_What is required_
Copy out only those lines running from the line with "- [ ] Calculate" to the end of the listing, keeping each one exactly as it is.

━━━ Supplied material ━━━

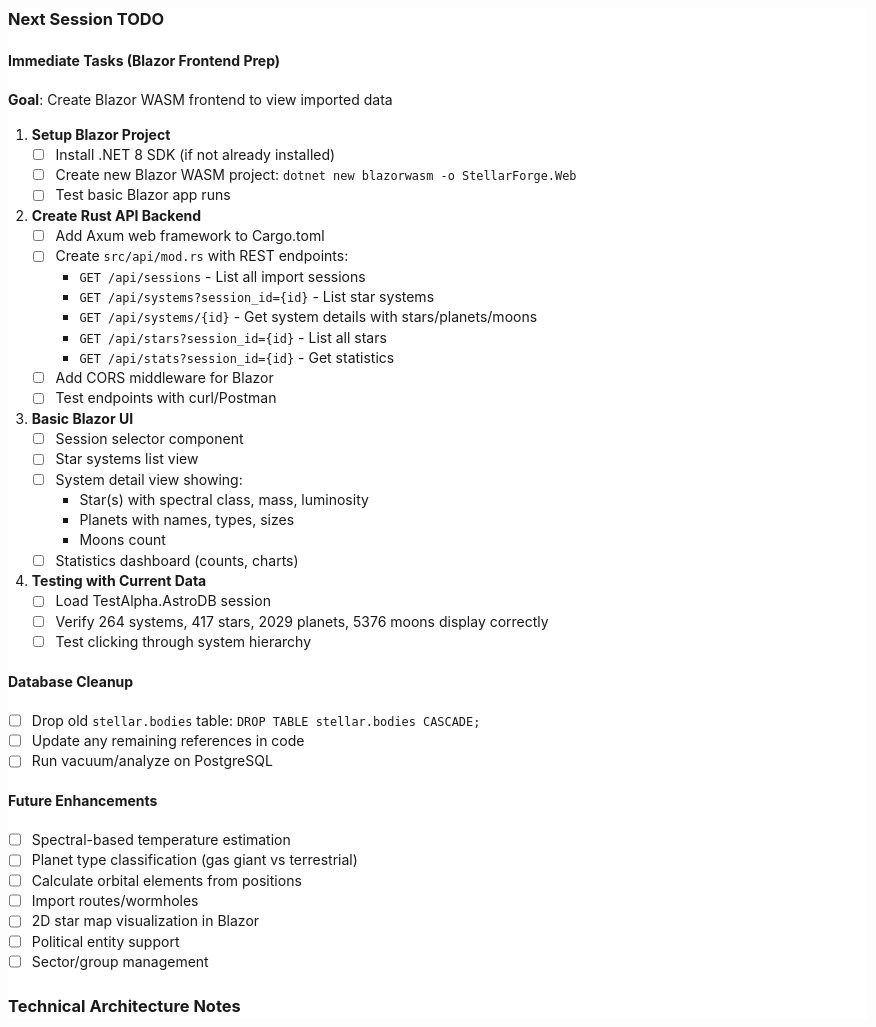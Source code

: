 ### Next Session TODO

#### Immediate Tasks (Blazor Frontend Prep)

**Goal**: Create Blazor WASM frontend to view imported data

1. **Setup Blazor Project**
   - [ ] Install .NET 8 SDK (if not already installed)
   - [ ] Create new Blazor WASM project: `dotnet new blazorwasm -o StellarForge.Web`
   - [ ] Test basic Blazor app runs

2. **Create Rust API Backend**
   - [ ] Add Axum web framework to Cargo.toml
   - [ ] Create `src/api/mod.rs` with REST endpoints:
     - `GET /api/sessions` - List all import sessions
     - `GET /api/systems?session_id={id}` - List star systems
     - `GET /api/systems/{id}` - Get system details with stars/planets/moons
     - `GET /api/stars?session_id={id}` - List all stars
     - `GET /api/stats?session_id={id}` - Get statistics
   - [ ] Add CORS middleware for Blazor
   - [ ] Test endpoints with curl/Postman

3. **Basic Blazor UI**
   - [ ] Session selector component
   - [ ] Star systems list view
   - [ ] System detail view showing:
     - Star(s) with spectral class, mass, luminosity
     - Planets with names, types, sizes
     - Moons count
   - [ ] Statistics dashboard (counts, charts)

4. **Testing with Current Data**
   - [ ] Load TestAlpha.AstroDB session
   - [ ] Verify 264 systems, 417 stars, 2029 planets, 5376 moons display correctly
   - [ ] Test clicking through system hierarchy

#### Database Cleanup

- [ ] Drop old `stellar.bodies` table: `DROP TABLE stellar.bodies CASCADE;`
- [ ] Update any remaining references in code
- [ ] Run vacuum/analyze on PostgreSQL

#### Future Enhancements

- [ ] Spectral-based temperature estimation
- [ ] Planet type classification (gas giant vs terrestrial)
- [ ] Calculate orbital elements from positions
- [ ] Import routes/wormholes
- [ ] 2D star map visualization in Blazor
- [ ] Political entity support
- [ ] Sector/group management

### Technical Architecture Notes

━━━

_Answer box_
- [ ] Calculate orbital elements from positions
- [ ] Import routes/wormholes
- [ ] 2D star map visualization in Blazor
- [ ] Political entity support
- [ ] Sector/group management

### Technical Architecture Notes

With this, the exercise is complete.